Resolving to ‘own’ my intellectual property by making it available to the public myself is having some unexpected effects on me.
Can I talk about feelings here? I mean, surely, people’s interest is more about wanting to see how the process works out, right? Isn’t this just a matter of someone self-publishing a few books? How complicated a thing can that be and why would there be any feelings involved?
Perhaps it’s only writers that will understand; not only are there feelings connected with the process but, on occasion, an overwhelming cascade of intense emotions. And, in reality, it’s the emotions themselves, rather than any concrete moment in time, that characterise the writer’s journey – even though that journey is different for all of us. The emotions are with us day-to-day, weighing us down or lifting us at every turn on the path.
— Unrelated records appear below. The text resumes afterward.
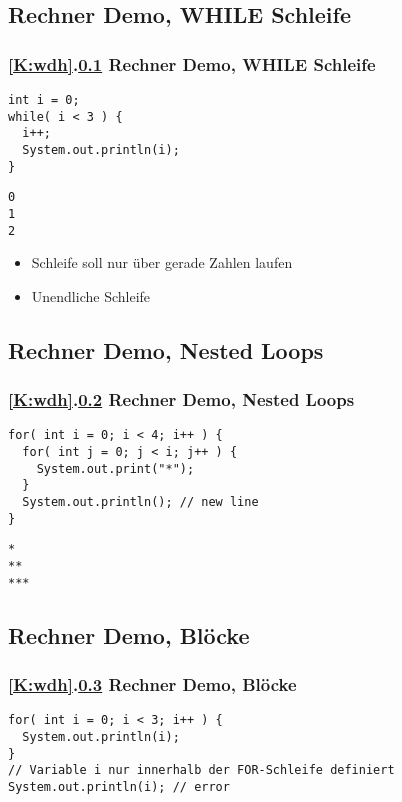 \def\stitle{Rechner Demo, WHILE Schleife}
\subsection{\stitle}\label{S:RechnerDemo2}
\begin{frame}[fragile]%
  \frametitle{\ref{K:wdh}.\ref{S:RechnerDemo2} \stitle}%


\begin{lstlisting}[title={Beispiel Programm},style=java, frame=single]
int i = 0;
while( i < 3 ) {
  i++;
  System.out.println(i);
}
\end{lstlisting}

\begin{lstlisting}[title=output,style=java, frame=single]
0
1
2
\end{lstlisting}
\hfill

\begin{itemize}
\item Schleife soll nur über gerade Zahlen laufen
\item Unendliche Schleife
\end{itemize}
\end{frame}


\def\stitle{Rechner Demo, Nested Loops}
\subsection{\stitle}\label{S:RechnerDemo3}
\begin{frame}[fragile]%
  \frametitle{\ref{K:wdh}.\ref{S:RechnerDemo3} \stitle}%


\begin{lstlisting}[title={Beispiel Programm},style=java, frame=single]
for( int i = 0; i < 4; i++ ) {
  for( int j = 0; j < i; j++ ) {
    System.out.print("*");
  }
  System.out.println(); // new line
}
\end{lstlisting}
\bigskip
\pause

\begin{lstlisting}[title=output,style=java, frame=single]
*
**
***
\end{lstlisting}
\end{frame}

\def\stitle{Rechner Demo, Blöcke}
\subsection{\stitle}\label{S:RechnerDemo4}
\begin{frame}[fragile]%
  \frametitle{\ref{K:wdh}.\ref{S:RechnerDemo4} \stitle}%

\begin{lstlisting}[style=java, frame=single]
for( int i = 0; i < 3; i++ ) {
  System.out.println(i);
}
// Variable i nur innerhalb der FOR-Schleife definiert
System.out.println(i); // error
\end{lstlisting}

\end{frame}
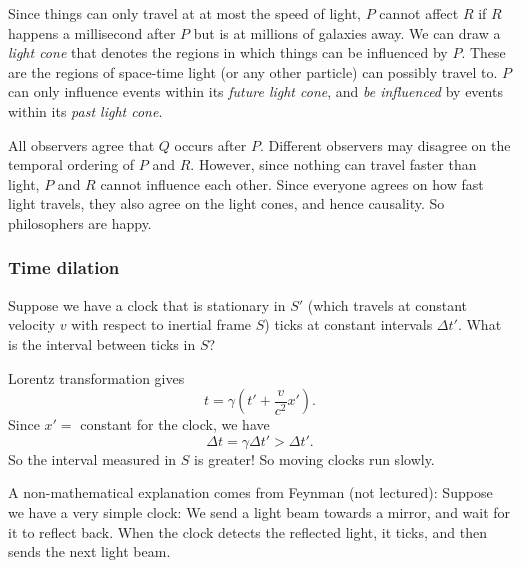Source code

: \documentclass[a4paper]{article}
\begin{document}
Since things can only travel at at most the speed of light, $P$ cannot affect $R$ if $R$ happens a millisecond after $P$ but is at millions of galaxies away. We can draw a \emph{light cone} that denotes the regions in which things can be influenced by $P$. These are the regions of space-time light (or any other particle) can possibly travel to. $P$ can only influence events within its \emph{future light cone}, and \emph{be influenced} by events within its \emph{past light cone}.
\begin{center}
\end{center}
All observers agree that $Q$ occurs after $P$. Different observers may disagree on the temporal ordering of $P$ and $R$. However, since nothing can travel faster than light, $P$ and $R$ cannot influence each other. Since everyone agrees on how fast light travels, they also agree on the light cones, and hence causality. So philosophers are happy.

\subsubsection*{Time dilation}
Suppose we have a clock that is stationary in $S'$ (which travels at constant velocity $v$ with respect to inertial frame $S$) ticks at constant intervals $\Delta t'$. What is the interval between ticks in $S$?

Lorentz transformation gives
\[
  t = \gamma\left(t' + \frac{v}{c^2}x'\right).
\]
Since $x' =$ constant for the clock, we have
\[
  \Delta t = \gamma \Delta t' > \Delta t'.
\]
So the interval measured in $S$ is greater! So moving clocks run slowly.

A non-mathematical explanation comes from Feynman (not lectured): Suppose we have a very simple clock: We send a light beam towards a mirror, and wait for it to reflect back. When the clock detects the reflected light, it ticks, and then sends the next light beam.
\end{document}
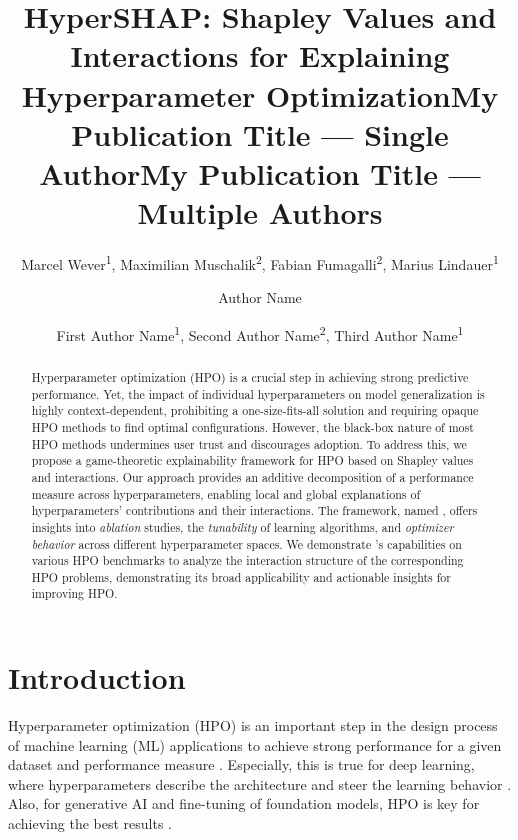 \documentclass[letterpaper]{article} %
\title{HyperSHAP: Shapley Values and Interactions for Explaining\\ Hyperparameter Optimization}
\author {
    Marcel Wever\textsuperscript{\rm 1},
    Maximilian Muschalik\textsuperscript{\rm 2},
    Fabian Fumagalli\textsuperscript{\rm 2},
    Marius Lindauer\textsuperscript{\rm 1}
}
\title{My Publication Title --- Single Author}
\author {
    Author Name
}
\title{My Publication Title --- Multiple Authors}
\author {
    First Author Name\textsuperscript{\rm 1},
    Second Author Name\textsuperscript{\rm 2},
    Third Author Name\textsuperscript{\rm 1}
}
\begin{document}
\maketitle

\begin{abstract}
Hyperparameter optimization (HPO) is a crucial step in achieving strong predictive performance.
Yet, the impact of individual hyperparameters on model generalization is highly context-dependent, prohibiting a one-size-fits-all solution and requiring opaque HPO methods to find optimal configurations.
However, the black-box nature of most HPO methods undermines user trust and discourages adoption. 
To address this, we propose a game-theoretic explainability framework for HPO based on Shapley values and interactions.
Our approach provides an additive decomposition of a performance measure across hyperparameters, enabling local and global explanations of hyperparameters' contributions and their interactions. 
The framework, named \tool, offers insights into \emph{ablation} studies, the \emph{tunability} of learning algorithms, and \emph{optimizer behavior} across different hyperparameter spaces.
We demonstrate \tool's capabilities on various HPO benchmarks to analyze the interaction structure of the corresponding HPO problems, demonstrating its broad applicability and actionable insights for improving HPO.
\end{abstract}

\begin{links}
\end{links}

\section{Introduction}

Hyperparameter optimization (HPO) is an important step in the design process of machine learning (ML) applications to achieve strong performance for a given dataset and performance measure \citep{snoek-icml14a,DBLP:journals/widm/BischlBLPRCTUBBDL23}. Especially, this is true for deep learning, where hyperparameters describe the architecture and steer the learning behavior \citep{zimmer-tpami21a}. Also, for generative AI and fine-tuning of foundation models, HPO is key for achieving the best results \citep{DBLP:conf/acl/YinCSJCL20,llmFinetuningHPO,DBLP:conf/automl/00010A23}.
\end{document}
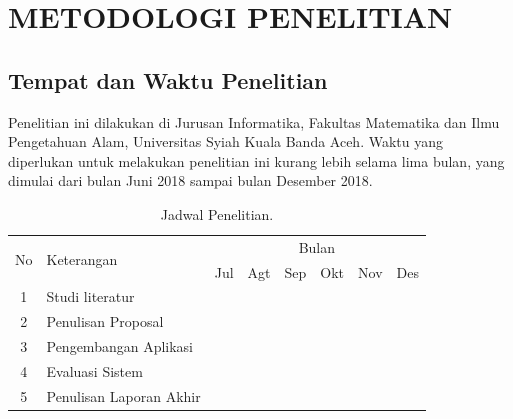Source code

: 
\chapter{METODOLOGI PENELITIAN}

\section{Tempat dan Waktu Penelitian}
\setlength\parindent{30pt} Penelitian ini dilakukan di Jurusan Informatika, Fakultas Matematika dan Ilmu Pengetahuan Alam, Universitas Syiah Kuala Banda Aceh. Waktu yang diperlukan untuk melakukan penelitian ini kurang lebih selama lima bulan, yang dimulai dari bulan Juni 2018 sampai bulan Desember 2018.

\begin{table}[H]
	\center
	\caption{Jadwal Penelitian.}
	\label{jadwal}
	\begin{tabular}{|c|l|l|l|l|l|l|l|}
		\hline
		\multirow{2}{*}{No} & \multirow{2}{*}{Keterangan} 	& \multicolumn{6}{c|}{Bulan}           																										\\ \cline{3-8} 
							&                           	& Jul				& Agt  			& Sep			& Okt			& Nov			& Des 					\\ \hline       
		1                   & Studi literatur           	&\cellcolor{gray}	&\cellcolor{gray}	&                   &                   &                   &                       	\\ \hline
		2                   & Penulisan Proposal           	&                   &\cellcolor{gray}	&\cellcolor{gray}	&                   &                   &                        	\\ \hline
		3                   & Pengembangan Aplikasi         &                   &                   & \cellcolor{gray}  & \cellcolor{gray} 	& \cellcolor{gray}  &                            \\ \hline
		4                   & Evaluasi Sistem               &                   &                   &           		&             		&\cellcolor{gray}	&  \cellcolor{gray}    \\ \hline
		5                   & Penulisan Laporan Akhir       &                   &                   &                   &        			&      				& \cellcolor{gray}     \\ \hline
	\end{tabular}
\end{table}

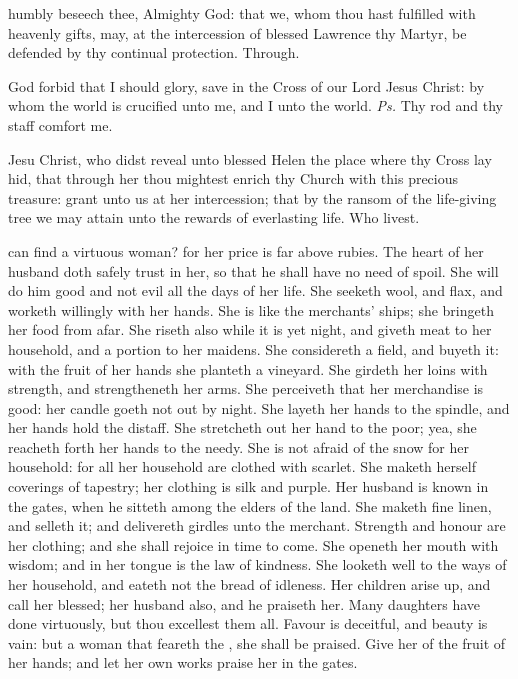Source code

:
\postcommunion
{} humbly beseech thee, Almighty God: that we, whom thou hast fulfilled with heavenly gifts, may, at the intercession of blessed Lawrence thy Martyr, be defended by thy continual protection. Through.



\introit
{} God forbid that I should glory, save in the Cross of our Lord Jesus Christ: by whom the world is crucified unto me, and I unto the world. \textit{Ps.} Thy rod and thy staff comfort me.

\collect
{} Jesu Christ, who didst reveal unto blessed Helen the place where thy Cross lay hid, that through her thou mightest enrich thy Church with this precious treasure: grant unto us at her intercession; that by the ransom of the life-giving tree we may attain unto the rewards of everlasting life. Who livest.

 can find a virtuous woman? for her price is far above rubies. The heart of her husband doth safely trust in her, so that he shall have no need of spoil. She will do him good and not evil all the days of her life. She seeketh wool, and flax, and worketh willingly with her hands. She is like the merchants' ships; she bringeth her food from afar. She riseth also while it is yet night, and giveth meat to her household, and a portion to her maidens. She considereth a field, and buyeth it: with the fruit of her hands she planteth a vineyard. She girdeth her loins with strength, and strengtheneth her arms. She perceiveth that her merchandise is good: her candle goeth not out by night. She layeth her hands to the spindle, and her hands hold the distaff. She stretcheth out her hand to the poor; yea, she reacheth forth her hands to the needy. She is not afraid of the snow for her household: for all her household are clothed with scarlet. She maketh herself coverings of tapestry; her clothing is silk and purple. Her husband is known in the gates, when he sitteth among the elders of the land. She maketh fine linen, and selleth it; and delivereth girdles unto the merchant. Strength and honour are her clothing; and she shall rejoice in time to come. She openeth her mouth with wisdom; and in her tongue is the law of kindness. She looketh well to the ways of her household, and eateth not the bread of idleness. Her children arise up, and call her blessed; her husband also, and he praiseth her. Many daughters have done virtuously, but thou excellest them all. Favour is deceitful, and beauty is vain: but a woman that feareth the , she shall be praised. Give her of the fruit of her hands; and let her own works praise her in the gates.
For twenty years, writing has been my main focus. In spite of all the other things I do, writing has been the nail in the wall that I hung everything from. And I mean everything. So, whenever the nail fell out, and it did that a lot, I always believed my world was somehow ending. If that sounds melodramatic, I’m glad. It’s meant to.
Because, believe it or not, it isn’t through success that we find contentment. Only through that kind of woe-is-me suffering do we finally access freedom, do we come to realise that the bad things aren’t really bad, they’re just things.
There’s so much more to life than the turning of fortune’s wheel: the intensity of this moment, the magic of being manifest, the possibility that we’re connected to something far greater than our pathetic, whining egos. I honestly feel (Oops! Feelings again!) that we have to experience disaster and disappointment in order to go to the next level. Only after wading through all that shit that we can understand how the suffering arose and get free of it.
It is both frightening and liberating to consider but, we can’t alter the outside world, no matter how hard we try. The inner world, however, is a kingdom over which we do hold sway. Paradoxically, when we govern that inner world in peace and joy, we come to discover the outside world altering. We feel different. We feel better.
Or maybe that’s just me…
In editing the four titles I’m releasing at the end of May, in writing new forewords for each of them, I’ve spontaneously entered a deep review of my writing past. I have a sudden clarity that wasn’t there before. I see the diminishing and closing of one long cycle and the opening of another.
I never planned for any of this. I never would have said it was something I wanted. Nevertheless, I’m doing my best to allow it all to happen, rather than fighting it.
Will I succeed? Will I fail? I’m no longer convinced that it matters all that much.